• [Exercise description]:
Below are some records. Copy every line in them that holds "pouvez".

• [Provided entries]:
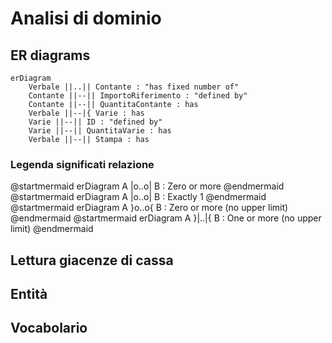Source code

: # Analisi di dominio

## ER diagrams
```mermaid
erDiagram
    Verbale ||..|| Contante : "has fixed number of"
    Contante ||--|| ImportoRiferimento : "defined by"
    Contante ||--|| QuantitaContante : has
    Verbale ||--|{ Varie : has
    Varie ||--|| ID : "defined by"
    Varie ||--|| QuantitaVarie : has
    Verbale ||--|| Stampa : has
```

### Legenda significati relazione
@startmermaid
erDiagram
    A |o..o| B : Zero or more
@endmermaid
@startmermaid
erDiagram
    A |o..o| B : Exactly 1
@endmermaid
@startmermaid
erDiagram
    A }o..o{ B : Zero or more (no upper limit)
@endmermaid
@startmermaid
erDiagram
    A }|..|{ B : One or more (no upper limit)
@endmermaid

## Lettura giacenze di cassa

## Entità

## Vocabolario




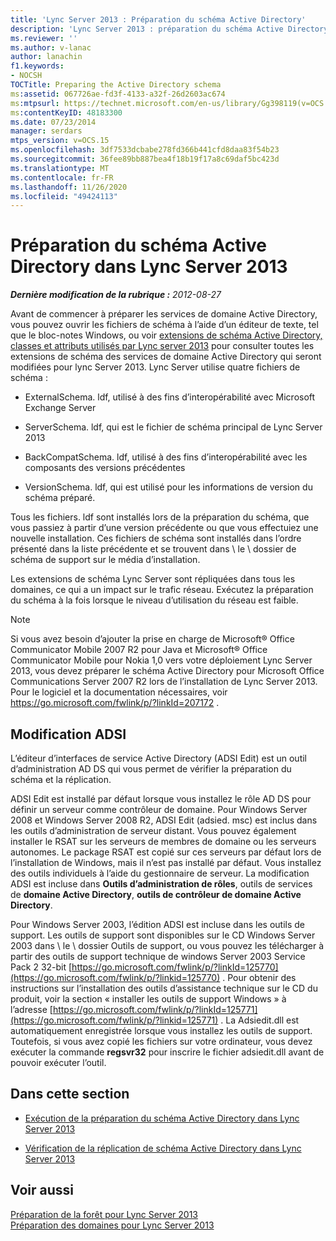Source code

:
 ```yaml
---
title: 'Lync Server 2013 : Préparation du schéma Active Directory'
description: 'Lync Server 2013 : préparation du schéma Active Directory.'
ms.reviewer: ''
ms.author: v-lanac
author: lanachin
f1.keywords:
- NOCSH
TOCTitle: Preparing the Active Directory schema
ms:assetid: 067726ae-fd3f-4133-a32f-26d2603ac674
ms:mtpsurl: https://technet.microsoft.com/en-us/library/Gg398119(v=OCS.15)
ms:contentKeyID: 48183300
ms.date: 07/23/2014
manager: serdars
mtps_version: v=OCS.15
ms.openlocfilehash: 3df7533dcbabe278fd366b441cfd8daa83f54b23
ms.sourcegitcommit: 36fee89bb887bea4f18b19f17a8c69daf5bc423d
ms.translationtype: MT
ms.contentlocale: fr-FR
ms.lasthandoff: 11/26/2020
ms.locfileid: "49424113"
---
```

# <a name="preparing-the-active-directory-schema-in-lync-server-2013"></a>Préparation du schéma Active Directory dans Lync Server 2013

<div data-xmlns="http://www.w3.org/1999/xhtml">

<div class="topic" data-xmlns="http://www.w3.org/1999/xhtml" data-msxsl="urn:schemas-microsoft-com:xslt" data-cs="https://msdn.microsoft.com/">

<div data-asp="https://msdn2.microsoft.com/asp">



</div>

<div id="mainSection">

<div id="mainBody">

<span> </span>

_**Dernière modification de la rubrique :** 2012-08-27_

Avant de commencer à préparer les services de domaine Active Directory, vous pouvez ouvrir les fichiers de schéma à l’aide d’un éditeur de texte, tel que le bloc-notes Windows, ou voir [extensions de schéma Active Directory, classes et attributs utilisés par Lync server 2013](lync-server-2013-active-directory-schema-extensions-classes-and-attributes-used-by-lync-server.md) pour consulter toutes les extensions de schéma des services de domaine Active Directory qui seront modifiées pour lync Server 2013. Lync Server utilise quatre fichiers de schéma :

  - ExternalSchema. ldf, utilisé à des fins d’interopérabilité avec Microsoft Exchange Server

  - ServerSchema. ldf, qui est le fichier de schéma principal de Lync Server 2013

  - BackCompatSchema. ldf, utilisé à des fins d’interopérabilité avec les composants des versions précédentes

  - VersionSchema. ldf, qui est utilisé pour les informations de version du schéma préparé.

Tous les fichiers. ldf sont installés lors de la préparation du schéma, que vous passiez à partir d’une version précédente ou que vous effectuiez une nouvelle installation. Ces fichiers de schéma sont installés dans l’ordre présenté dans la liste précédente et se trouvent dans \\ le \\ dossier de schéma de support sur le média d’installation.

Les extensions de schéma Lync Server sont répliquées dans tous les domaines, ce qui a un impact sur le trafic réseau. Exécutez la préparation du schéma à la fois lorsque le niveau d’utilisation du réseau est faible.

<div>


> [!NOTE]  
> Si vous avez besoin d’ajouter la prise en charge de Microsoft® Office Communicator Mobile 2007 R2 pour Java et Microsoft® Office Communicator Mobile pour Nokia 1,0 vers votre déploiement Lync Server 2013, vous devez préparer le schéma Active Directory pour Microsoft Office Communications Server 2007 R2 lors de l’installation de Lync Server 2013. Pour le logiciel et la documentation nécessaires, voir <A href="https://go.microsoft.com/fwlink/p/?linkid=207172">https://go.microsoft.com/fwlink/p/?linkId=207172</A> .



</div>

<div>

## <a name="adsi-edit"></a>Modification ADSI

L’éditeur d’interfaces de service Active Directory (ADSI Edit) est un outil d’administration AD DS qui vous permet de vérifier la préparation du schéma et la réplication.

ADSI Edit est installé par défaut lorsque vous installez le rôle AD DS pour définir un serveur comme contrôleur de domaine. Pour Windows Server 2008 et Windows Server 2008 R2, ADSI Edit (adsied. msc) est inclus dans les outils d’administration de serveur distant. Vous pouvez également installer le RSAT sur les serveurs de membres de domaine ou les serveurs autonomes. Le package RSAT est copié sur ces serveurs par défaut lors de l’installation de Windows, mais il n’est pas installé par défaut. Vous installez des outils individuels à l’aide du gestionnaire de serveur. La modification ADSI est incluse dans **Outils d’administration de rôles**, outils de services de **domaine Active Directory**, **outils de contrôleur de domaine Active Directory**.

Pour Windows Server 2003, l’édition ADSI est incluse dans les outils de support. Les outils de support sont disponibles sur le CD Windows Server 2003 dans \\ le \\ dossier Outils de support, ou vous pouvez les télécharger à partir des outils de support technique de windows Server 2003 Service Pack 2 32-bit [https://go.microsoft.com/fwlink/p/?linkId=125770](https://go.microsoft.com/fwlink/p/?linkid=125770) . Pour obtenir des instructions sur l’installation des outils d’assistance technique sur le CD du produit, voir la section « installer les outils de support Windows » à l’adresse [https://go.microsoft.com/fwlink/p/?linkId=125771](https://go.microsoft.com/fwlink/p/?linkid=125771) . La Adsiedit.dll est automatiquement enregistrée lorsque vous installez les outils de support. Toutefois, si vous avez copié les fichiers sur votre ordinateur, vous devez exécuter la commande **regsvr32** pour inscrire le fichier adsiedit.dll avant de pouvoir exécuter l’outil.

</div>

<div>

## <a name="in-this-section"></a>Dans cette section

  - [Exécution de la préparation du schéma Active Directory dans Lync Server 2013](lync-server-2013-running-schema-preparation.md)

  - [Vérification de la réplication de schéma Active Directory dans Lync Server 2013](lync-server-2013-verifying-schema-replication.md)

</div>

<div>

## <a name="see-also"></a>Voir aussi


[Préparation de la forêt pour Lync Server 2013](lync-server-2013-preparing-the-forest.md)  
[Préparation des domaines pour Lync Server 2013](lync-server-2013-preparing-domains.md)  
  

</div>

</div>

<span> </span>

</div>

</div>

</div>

• [Solution to the exercise]:
Avant de commencer à préparer les services de domaine Active Directory, vous pouvez ouvrir les fichiers de schéma à l’aide d’un éditeur de texte, tel que le bloc-notes Windows, ou voir [extensions de schéma Active Directory, classes et attributs utilisés par Lync server 2013](lync-server-2013-active-directory-schema-extensions-classes-and-attributes-used-by-lync-server.md) pour consulter toutes les extensions de schéma des services de domaine Active Directory qui seront modifiées pour lync Server 2013. Lync Server utilise quatre fichiers de schéma :
ADSI Edit est installé par défaut lorsque vous installez le rôle AD DS pour définir un serveur comme contrôleur de domaine. Pour Windows Server 2008 et Windows Server 2008 R2, ADSI Edit (adsied. msc) est inclus dans les outils d’administration de serveur distant. Vous pouvez également installer le RSAT sur les serveurs de membres de domaine ou les serveurs autonomes. Le package RSAT est copié sur ces serveurs par défaut lors de l’installation de Windows, mais il n’est pas installé par défaut. Vous installez des outils individuels à l’aide du gestionnaire de serveur. La modification ADSI est incluse dans **Outils d’administration de rôles**, outils de services de **domaine Active Directory**, **outils de contrôleur de domaine Active Directory**.
Pour Windows Server 2003, l’édition ADSI est incluse dans les outils de support. Les outils de support sont disponibles sur le CD Windows Server 2003 dans \\ le \\ dossier Outils de support, ou vous pouvez les télécharger à partir des outils de support technique de windows Server 2003 Service Pack 2 32-bit [https://go.microsoft.com/fwlink/p/?linkId=125770](https://go.microsoft.com/fwlink/p/?linkid=125770) . Pour obtenir des instructions sur l’installation des outils d’assistance technique sur le CD du produit, voir la section « installer les outils de support Windows » à l’adresse [https://go.microsoft.com/fwlink/p/?linkId=125771](https://go.microsoft.com/fwlink/p/?linkid=125771) . La Adsiedit.dll est automatiquement enregistrée lorsque vous installez les outils de support. Toutefois, si vous avez copié les fichiers sur votre ordinateur, vous devez exécuter la commande **regsvr32** pour inscrire le fichier adsiedit.dll avant de pouvoir exécuter l’outil.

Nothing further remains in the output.